One of the main engineering challenges faced by the Empathy.co Data Team is creating robust tests for our Spark applications. Since these applications are constantly evolving, as for any application, we needed a way to ensure changes wouldn’t break the code; a guarantee that the output from our jobs would remain the same when refactored or when the input schema of the data is changed.

The biggest hurdle here was determining how to create component tests that check two key boxes:

  1. The aggregated results are as expected.
  2. The output columns of our DataFrame are the same and the schema remains unbroken.

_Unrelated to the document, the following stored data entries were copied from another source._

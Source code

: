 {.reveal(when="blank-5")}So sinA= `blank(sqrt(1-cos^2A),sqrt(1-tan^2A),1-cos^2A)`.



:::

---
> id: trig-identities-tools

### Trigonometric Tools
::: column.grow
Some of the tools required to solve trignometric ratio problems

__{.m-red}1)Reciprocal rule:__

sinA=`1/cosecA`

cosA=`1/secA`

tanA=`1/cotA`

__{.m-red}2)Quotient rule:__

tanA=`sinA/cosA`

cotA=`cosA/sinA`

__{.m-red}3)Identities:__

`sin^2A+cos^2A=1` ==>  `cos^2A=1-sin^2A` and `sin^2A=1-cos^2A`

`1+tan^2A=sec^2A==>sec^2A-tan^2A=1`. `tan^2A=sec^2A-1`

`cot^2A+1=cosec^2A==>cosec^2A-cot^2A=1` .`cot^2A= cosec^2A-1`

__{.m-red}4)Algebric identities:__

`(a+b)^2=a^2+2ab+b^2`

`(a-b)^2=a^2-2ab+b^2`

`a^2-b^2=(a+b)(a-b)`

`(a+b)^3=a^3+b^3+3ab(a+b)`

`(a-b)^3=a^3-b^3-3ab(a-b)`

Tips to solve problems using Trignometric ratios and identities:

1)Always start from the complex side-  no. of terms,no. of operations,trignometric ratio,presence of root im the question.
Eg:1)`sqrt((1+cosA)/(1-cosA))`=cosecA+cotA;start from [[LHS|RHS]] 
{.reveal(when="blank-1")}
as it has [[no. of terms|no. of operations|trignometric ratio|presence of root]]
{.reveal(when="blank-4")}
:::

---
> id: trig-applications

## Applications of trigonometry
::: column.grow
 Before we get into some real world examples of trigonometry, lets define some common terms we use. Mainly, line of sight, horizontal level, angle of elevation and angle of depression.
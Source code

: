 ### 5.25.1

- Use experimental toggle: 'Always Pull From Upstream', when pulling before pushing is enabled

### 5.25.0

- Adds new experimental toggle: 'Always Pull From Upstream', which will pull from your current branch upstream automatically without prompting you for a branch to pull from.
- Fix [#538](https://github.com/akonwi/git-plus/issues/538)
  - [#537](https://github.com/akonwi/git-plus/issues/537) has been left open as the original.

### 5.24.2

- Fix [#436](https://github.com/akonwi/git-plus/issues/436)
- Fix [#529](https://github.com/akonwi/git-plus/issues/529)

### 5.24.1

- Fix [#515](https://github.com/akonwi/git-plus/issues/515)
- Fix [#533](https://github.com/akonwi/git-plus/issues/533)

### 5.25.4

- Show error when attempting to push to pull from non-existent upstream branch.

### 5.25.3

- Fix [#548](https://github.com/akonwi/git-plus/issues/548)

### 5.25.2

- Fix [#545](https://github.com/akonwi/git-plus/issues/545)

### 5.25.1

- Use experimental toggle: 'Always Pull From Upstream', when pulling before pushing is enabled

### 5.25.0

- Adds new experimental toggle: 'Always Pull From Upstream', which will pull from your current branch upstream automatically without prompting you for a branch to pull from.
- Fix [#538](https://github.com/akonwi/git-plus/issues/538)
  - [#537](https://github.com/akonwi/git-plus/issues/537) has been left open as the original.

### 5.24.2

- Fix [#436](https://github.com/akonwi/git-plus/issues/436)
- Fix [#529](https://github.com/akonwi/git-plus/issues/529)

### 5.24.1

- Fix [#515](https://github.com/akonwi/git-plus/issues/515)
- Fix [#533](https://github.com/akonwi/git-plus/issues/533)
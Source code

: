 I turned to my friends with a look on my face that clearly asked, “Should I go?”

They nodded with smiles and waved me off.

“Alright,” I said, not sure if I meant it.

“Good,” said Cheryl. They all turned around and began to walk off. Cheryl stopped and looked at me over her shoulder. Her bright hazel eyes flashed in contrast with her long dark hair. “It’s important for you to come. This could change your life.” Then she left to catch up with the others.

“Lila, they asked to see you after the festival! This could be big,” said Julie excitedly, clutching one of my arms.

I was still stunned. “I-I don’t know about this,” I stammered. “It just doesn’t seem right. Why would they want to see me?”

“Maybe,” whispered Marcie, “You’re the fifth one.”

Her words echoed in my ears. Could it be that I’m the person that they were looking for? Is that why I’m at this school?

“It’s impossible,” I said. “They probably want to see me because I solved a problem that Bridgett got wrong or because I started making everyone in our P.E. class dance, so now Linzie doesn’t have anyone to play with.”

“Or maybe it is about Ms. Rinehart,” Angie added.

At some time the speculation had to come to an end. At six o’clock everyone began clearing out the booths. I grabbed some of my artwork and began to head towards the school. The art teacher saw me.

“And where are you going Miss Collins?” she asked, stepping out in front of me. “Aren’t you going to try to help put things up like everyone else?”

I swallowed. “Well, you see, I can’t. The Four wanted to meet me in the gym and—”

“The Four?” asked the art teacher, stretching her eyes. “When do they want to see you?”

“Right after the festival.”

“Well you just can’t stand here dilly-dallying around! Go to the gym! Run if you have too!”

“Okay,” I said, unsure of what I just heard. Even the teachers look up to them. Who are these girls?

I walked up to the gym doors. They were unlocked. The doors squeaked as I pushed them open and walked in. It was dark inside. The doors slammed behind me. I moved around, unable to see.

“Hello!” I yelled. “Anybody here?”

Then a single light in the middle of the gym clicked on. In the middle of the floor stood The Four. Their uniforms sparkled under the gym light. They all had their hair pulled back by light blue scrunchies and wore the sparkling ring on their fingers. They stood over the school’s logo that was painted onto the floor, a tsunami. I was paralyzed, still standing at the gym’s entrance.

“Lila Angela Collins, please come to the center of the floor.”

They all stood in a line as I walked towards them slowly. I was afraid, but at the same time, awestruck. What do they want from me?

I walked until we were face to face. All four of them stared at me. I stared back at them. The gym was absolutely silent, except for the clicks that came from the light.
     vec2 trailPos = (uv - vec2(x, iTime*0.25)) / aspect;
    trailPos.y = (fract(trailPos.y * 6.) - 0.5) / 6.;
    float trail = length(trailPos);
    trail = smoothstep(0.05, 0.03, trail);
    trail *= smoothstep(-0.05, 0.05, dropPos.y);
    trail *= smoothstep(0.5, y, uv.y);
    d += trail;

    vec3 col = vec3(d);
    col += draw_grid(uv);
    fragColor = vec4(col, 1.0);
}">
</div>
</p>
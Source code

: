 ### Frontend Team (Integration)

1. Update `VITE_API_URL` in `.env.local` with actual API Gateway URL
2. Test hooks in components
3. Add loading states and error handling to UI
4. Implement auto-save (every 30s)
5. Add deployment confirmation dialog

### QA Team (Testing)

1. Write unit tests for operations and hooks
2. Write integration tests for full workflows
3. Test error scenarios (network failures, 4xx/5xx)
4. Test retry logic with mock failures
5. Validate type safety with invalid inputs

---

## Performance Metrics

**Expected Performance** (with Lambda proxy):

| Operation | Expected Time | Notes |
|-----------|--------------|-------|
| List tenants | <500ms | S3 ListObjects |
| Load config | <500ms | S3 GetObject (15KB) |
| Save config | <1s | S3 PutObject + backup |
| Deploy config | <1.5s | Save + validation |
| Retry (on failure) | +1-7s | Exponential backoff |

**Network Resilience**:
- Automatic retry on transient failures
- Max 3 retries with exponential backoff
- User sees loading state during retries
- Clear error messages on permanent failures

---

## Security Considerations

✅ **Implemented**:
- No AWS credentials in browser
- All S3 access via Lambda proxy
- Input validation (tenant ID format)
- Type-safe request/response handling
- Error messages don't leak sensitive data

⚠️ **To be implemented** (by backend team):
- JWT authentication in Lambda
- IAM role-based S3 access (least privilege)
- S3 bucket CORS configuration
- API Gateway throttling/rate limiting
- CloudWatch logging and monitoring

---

Our Spark project architecture is based on the Spring Boot framework. We use this framework to facilitate the arguments we are passing to our application via environment variables or command line arguments. For that reason, all of our jobs follow the same structure, which uses configuration beans to read the configuration properties. All the jobs implement the abstract run method from the ApplicationRunner spring boot class. So, the final objective is to test the run method from our applications to ensure the aggregation results are returned as expected. Individual methods can also be tested with unit tests, but that won’t be covered here, as it is out of the scope of this blog post.

Let’s imagine that the structure of one of the Spark Jobs we want to test is the following:

@SpringBootApplication(
 exclude = Array(classOf[MongoAutoConfiguration]),
 scanBasePackages = Array[String]("my.configuration.package")
)

@ConfigurationProperties("job-name")
Class MyBatch @Autowired() (
   @BeanProperty var sparkConfig: SparkConfig,
   @BeanProperty var inputConfig: InputConfig
) extends Serializable
 with ApplicationRunner {

 @BeanProperty
 var outputPath: String = _

 override def run(args: ApplicationArguments): Unit = {

   val inputDf = readParquet(
     sparkConfig.sparkSession,
     inputConfig.path,
     inputConfig.getStartDate,
     inputConfig.getEndDate
   )

   parquetDF = letTheJobPerformItsJob()...

   if (!Option(outputPath).forall(_.isEmpty)) {
       parquetDF.save(
           fullOutputPath,
           partitionKeys = Seq(RawSchemaConstants.Yyyy, RawSchemaConstants.Mm) 
       )
}

Next, we will be using the Mockito framework to write the test code. Let’s start the test by creating the Spark session:

import org.apache.spark.sql.DataFrame
import org.apache.spark.sql.SparkSession
import org.apache.spark.sql.functions.lit
import org.mockito.ArgumentCaptor
import org.mockito.ArgumentMatchers.any
import org.mockito.ArgumentMatchers.anyString
import org.mockito.ArgumentMatchers.isNull
import org.mockito.MockitoSugar
import org.scalatest.flatspec.AnyFlatSpec
import org.scalatest.matchers.should.Matchers
import org.springframework.boot.DefaultApplicationArguments

class MyBatchTest extends AnyFlatSpec with Matchers with MockitoSugar {

 val spark = SparkSession.builder
   .master("local[*]")
   .getOrCreate()

 import spark.implicits._

}

All of our Spark batch jobs follow the same working order: first, the source DataFrame is read from a bucket. Then, we make some aggregations, and finally, the results are either saved to a different bucket or to a MongoDB collection, or both.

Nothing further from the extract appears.